We have had many concerns since we have been in America. I think the greatest of all those concerns, the concern to improve our life, concern for improved life, for progress, for more freedom, better conditions, in very simple terms, progress. And I believe that still our greatest concern, concerns progress, for progress. We want to progress. And whenever people can't progress, then their life becomes dull, uncomfortable, even miserable. I would like to say that as a leader for the Muslims in America and all people who identifying our concerns, I have not been without hope, without faith, at any point in my life.

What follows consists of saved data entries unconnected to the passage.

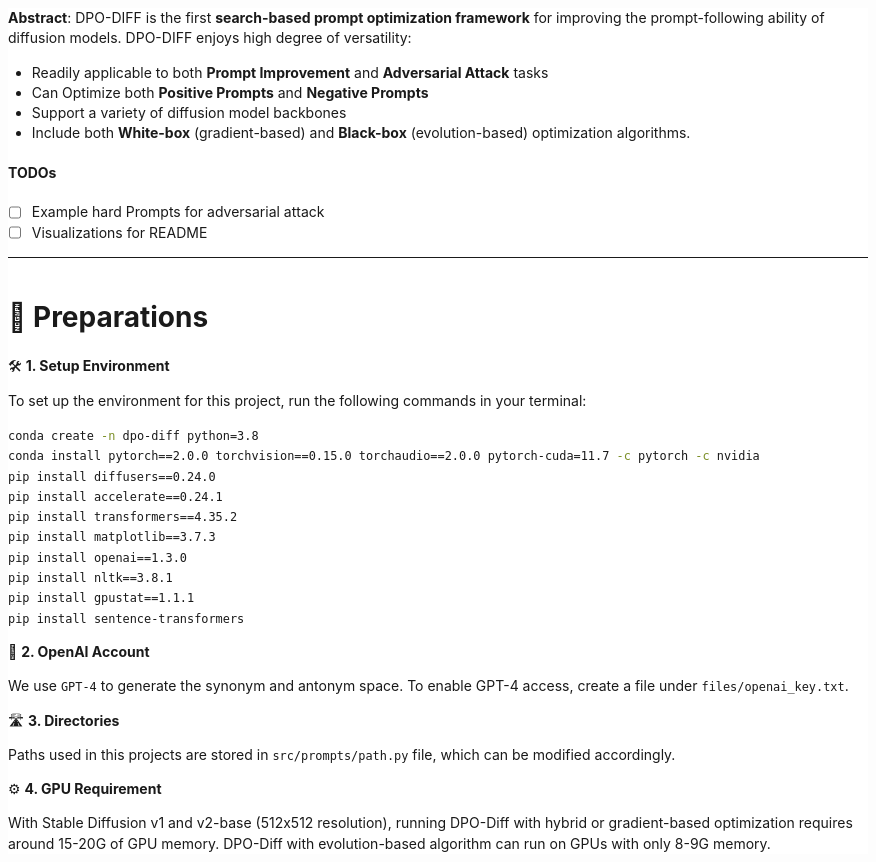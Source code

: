 
**Abstract**: DPO-DIFF is the first **search-based prompt optimization framework** for improving the prompt-following ability of diffusion models. DPO-DIFF enjoys high degree of versatility:
- Readily applicable to both **Prompt Improvement** and **Adversarial Attack** tasks
- Can Optimize both **Positive Prompts** and **Negative Prompts**
- Support a variety of diffusion model backbones
- Include both **White-box** (gradient-based) and **Black-box** (evolution-based) optimization algorithms.



</table>

#### TODOs
- [ ] Example hard Prompts for adversarial attack
- [ ] Visualizations for README

---

# 📝 Preparations

🛠️ **1. Setup Environment**

To set up the environment for this project, run the following commands in your terminal:

```bash
conda create -n dpo-diff python=3.8
conda install pytorch==2.0.0 torchvision==0.15.0 torchaudio==2.0.0 pytorch-cuda=11.7 -c pytorch -c nvidia
pip install diffusers==0.24.0
pip install accelerate==0.24.1
pip install transformers==4.35.2
pip install matplotlib==3.7.3
pip install openai==1.3.0
pip install nltk==3.8.1
pip install gpustat==1.1.1
pip install sentence-transformers
```

🔑 **2. OpenAI Account**

We use `GPT-4` to generate the synonym and antonym space. To enable GPT-4 access, create a file under `files/openai_key.txt`.


🛣️ **3. Directories**

Paths used in this projects are stored in `src/prompts/path.py` file, which can be modified accordingly.


⚙️ **4. GPU Requirement**

With Stable Diffusion v1 and v2-base (512x512 resolution), running DPO-Diff with hybrid or gradient-based optimization requires around 15-20G of GPU memory.
DPO-Diff with evolution-based algorithm can run on GPUs with only 8-9G memory.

I have never thought that the way was blocked against us. I've never thought that there was no way to progress. I've always thought that there was a way open. I've always thought that we could progress. And it hurts me when I see members of our situation feeling that there's no way to progress. There's always an avenue of progress open for people. There's no need for us to be in the situations that many of us are in. In America, progress is not a simple thing. It's a very difficult thing. In spite of the fact that America is called the land of opportunity, progress in America is very difficult.
That is, if you want to maintain your dignity and self-respect, if you don't mind throwing that out of the window, then maybe progress is a simple matter in America. But if you take that direction or that course, then progress is short- lived. And I don't believe we want any short-lived progress. We want lasting progress. We've had too much short-lived progress. The lasting progress in America is a very difficult thing, a very difficult thing. I don't think it's any more difficult than it was for the people who had faith and determination, who lived under great societies, great nations of the past. In past history, they made their way. They survived, they advanced, they made progress.
I want to bring to our attention a number of developments in our history as a people. And I'm speaking now mainly to the blacks or African-Americans or whatever you choose to call yourself. I'm speaking mainly to you and I feel very comfortable doing that today because most of the faces I see out there belong to the African-American people. So I think I would be doing the proper thing to address the concerns of African-American people. This religion is open to everybody. You have not been invited here today for a religious sermon, but I am an Imam. I'm a leader in my religion. It's called Imam. This religion is open to everybody. It does not invite the black or the white. It invites all people.
However, I repeat, That we have to respect the reality that's before us. And the reality that's before is an African-American attendance here. So we should address the concerns of African-American people. And I thank G-d for making it that way because that was my plan. We've had a number of developments. The one that set us back the most was slavery. I believe that if you want to solve your problem, you should do the same thing that you do when you get knots in your shoes. When your shoelace gets knotted up, you try to pick the knots apart.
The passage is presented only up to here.